__Problem details__.
Exactly the lines from the start of the entries through the line with "claimsMappingPolicies assigned to" are required in the output, with no pictures among them.

__Record set__.
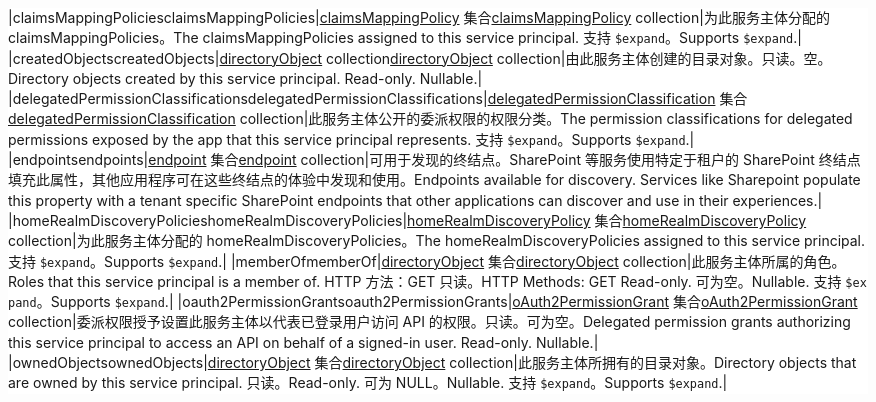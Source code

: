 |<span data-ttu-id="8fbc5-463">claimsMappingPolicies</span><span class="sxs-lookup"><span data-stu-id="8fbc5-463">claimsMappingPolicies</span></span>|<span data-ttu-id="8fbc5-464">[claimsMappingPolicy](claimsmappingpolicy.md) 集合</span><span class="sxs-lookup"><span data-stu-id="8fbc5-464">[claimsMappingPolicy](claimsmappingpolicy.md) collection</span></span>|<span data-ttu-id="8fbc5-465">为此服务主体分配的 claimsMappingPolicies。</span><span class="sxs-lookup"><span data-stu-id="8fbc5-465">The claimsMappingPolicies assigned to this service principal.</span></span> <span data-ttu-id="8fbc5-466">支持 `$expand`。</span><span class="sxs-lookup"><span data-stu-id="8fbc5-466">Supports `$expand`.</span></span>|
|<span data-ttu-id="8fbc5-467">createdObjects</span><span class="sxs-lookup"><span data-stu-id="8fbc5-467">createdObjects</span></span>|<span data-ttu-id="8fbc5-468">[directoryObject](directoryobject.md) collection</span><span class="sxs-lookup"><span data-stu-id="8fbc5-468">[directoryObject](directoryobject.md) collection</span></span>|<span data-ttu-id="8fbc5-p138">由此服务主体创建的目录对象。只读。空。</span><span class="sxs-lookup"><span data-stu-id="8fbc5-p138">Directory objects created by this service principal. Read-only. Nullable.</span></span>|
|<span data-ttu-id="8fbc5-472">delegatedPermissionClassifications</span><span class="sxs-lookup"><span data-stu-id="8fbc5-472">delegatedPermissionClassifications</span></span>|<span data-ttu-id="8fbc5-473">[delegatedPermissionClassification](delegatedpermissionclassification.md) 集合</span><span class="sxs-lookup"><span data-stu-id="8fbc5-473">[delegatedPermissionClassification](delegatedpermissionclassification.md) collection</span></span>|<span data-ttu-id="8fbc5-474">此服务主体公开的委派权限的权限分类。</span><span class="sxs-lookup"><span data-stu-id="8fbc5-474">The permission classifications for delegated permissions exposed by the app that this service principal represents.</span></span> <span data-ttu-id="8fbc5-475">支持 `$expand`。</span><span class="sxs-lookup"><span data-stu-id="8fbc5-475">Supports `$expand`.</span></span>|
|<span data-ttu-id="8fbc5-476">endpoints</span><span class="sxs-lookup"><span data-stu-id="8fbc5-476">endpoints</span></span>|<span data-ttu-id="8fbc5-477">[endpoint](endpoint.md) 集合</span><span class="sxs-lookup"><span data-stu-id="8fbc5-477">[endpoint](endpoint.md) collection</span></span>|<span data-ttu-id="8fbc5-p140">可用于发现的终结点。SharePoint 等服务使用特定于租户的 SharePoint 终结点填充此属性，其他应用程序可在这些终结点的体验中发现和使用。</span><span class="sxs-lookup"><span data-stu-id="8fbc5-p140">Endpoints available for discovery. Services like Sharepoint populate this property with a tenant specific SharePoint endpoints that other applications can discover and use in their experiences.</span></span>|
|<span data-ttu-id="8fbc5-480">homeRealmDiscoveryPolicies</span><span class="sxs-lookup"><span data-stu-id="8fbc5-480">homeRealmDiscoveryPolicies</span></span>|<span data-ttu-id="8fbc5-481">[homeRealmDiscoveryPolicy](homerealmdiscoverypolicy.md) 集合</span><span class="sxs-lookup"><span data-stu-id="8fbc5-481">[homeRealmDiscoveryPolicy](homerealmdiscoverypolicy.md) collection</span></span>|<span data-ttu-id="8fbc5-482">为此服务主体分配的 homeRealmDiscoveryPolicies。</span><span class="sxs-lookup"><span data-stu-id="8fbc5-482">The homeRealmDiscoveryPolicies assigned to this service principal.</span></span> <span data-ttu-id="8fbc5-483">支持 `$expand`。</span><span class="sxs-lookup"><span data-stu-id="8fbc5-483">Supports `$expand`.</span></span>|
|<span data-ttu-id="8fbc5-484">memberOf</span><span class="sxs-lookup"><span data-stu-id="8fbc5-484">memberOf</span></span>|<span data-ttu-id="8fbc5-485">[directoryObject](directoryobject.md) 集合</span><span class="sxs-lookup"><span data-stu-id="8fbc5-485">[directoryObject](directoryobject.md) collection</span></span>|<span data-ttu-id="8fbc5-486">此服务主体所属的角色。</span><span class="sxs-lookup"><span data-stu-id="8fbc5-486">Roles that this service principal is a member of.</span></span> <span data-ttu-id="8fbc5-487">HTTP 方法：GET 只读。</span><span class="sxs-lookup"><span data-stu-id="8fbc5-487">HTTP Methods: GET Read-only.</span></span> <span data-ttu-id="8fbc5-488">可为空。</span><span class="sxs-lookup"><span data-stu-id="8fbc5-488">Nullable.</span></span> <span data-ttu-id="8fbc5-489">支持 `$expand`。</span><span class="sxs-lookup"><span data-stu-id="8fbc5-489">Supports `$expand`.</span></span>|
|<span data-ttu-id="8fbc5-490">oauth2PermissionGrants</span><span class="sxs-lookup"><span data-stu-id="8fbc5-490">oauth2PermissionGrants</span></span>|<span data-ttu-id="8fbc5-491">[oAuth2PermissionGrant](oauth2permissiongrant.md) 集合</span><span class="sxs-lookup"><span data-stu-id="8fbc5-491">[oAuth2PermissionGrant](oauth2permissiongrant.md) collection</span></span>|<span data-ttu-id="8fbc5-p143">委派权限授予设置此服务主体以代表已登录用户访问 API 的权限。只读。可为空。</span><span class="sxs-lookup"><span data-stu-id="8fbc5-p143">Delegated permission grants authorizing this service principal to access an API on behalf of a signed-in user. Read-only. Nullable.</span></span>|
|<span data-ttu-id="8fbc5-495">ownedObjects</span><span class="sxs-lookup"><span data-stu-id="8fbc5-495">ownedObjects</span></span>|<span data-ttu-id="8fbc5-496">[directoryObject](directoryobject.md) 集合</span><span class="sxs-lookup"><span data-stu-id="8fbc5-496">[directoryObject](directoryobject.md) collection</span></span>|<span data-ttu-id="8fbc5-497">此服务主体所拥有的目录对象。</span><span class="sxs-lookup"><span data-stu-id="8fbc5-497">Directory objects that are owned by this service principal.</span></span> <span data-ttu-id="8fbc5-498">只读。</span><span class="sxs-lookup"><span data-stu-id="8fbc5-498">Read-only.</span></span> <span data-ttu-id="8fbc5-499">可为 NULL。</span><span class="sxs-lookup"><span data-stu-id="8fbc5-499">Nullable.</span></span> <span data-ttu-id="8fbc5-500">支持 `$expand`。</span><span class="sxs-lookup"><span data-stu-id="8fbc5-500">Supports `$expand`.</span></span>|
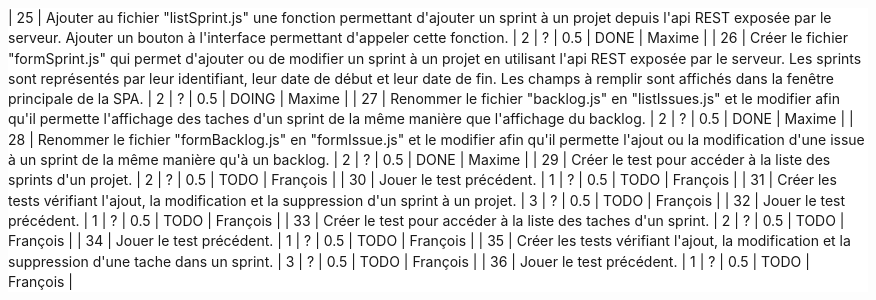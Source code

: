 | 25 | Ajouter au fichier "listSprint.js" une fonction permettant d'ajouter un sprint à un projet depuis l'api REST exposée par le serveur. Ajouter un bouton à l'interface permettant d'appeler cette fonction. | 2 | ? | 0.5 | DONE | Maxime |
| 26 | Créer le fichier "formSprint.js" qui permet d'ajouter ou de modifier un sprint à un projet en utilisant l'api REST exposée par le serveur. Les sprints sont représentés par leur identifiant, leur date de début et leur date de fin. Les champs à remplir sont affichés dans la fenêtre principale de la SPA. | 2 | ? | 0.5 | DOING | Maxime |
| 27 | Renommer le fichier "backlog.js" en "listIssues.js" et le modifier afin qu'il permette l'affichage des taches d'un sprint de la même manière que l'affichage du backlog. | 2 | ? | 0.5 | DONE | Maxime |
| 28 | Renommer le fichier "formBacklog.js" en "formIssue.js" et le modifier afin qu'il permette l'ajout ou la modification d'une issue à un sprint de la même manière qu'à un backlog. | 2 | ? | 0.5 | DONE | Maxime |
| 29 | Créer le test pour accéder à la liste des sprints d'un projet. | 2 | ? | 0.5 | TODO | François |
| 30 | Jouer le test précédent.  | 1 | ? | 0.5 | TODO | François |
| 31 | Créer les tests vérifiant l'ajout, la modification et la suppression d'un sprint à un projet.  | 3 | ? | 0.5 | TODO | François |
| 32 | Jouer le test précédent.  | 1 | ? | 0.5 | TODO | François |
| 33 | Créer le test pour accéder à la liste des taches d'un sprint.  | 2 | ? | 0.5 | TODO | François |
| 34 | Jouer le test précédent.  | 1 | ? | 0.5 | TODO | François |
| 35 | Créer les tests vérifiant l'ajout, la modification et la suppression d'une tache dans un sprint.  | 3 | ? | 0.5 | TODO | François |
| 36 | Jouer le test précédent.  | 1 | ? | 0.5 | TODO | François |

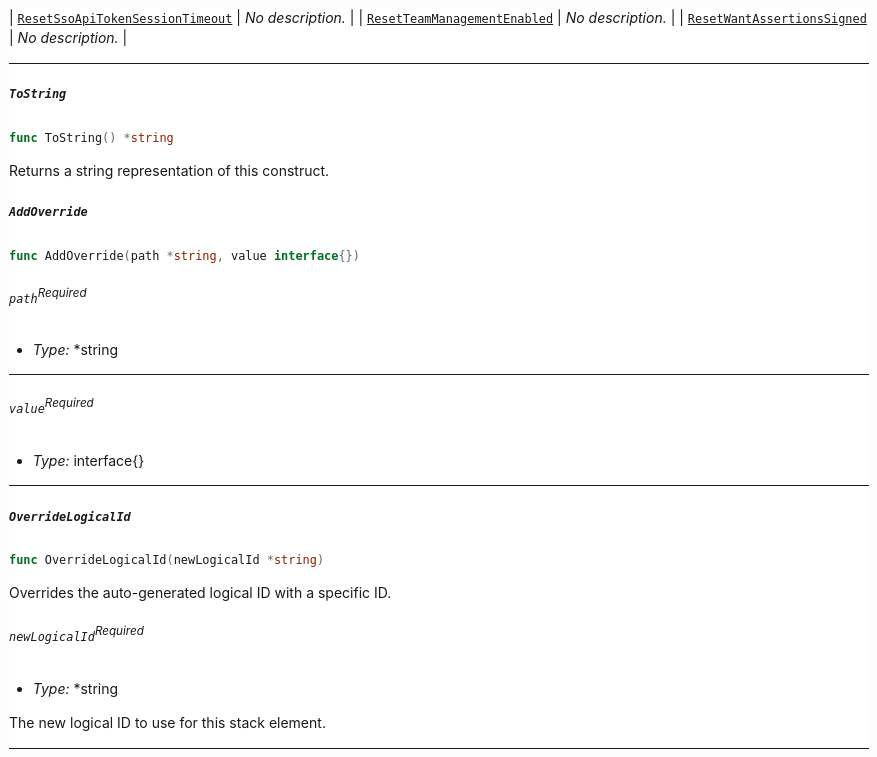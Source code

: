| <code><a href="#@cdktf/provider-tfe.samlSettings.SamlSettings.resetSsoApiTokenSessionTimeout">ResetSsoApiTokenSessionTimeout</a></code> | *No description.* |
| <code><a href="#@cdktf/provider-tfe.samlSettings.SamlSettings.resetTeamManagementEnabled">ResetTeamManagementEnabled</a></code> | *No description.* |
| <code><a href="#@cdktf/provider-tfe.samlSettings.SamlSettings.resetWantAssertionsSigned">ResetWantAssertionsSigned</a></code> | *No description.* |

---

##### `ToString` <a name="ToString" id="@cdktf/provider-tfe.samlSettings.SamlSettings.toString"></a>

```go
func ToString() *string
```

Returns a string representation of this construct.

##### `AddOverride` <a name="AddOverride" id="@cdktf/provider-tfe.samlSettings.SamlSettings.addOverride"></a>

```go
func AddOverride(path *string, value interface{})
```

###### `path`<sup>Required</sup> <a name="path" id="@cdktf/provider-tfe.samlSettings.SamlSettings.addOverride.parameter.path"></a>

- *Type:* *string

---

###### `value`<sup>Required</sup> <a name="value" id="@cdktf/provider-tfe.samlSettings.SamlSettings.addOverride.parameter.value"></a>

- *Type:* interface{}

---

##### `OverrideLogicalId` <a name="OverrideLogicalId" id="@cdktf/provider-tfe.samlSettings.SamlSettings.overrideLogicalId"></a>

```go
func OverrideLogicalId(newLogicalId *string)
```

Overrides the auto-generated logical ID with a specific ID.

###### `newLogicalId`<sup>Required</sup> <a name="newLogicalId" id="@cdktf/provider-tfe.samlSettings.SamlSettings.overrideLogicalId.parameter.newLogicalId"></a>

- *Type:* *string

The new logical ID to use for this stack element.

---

__Worked solution__.
Source code

: |<span data-ttu-id="8fbc5-463">claimsMappingPolicies</span><span class="sxs-lookup"><span data-stu-id="8fbc5-463">claimsMappingPolicies</span></span>|<span data-ttu-id="8fbc5-464">[claimsMappingPolicy](claimsmappingpolicy.md) 集合</span><span class="sxs-lookup"><span data-stu-id="8fbc5-464">[claimsMappingPolicy](claimsmappingpolicy.md) collection</span></span>|<span data-ttu-id="8fbc5-465">为此服务主体分配的 claimsMappingPolicies。</span><span class="sxs-lookup"><span data-stu-id="8fbc5-465">The claimsMappingPolicies assigned to this service principal.</span></span> <span data-ttu-id="8fbc5-466">支持 `$expand`。</span><span class="sxs-lookup"><span data-stu-id="8fbc5-466">Supports `$expand`.</span></span>|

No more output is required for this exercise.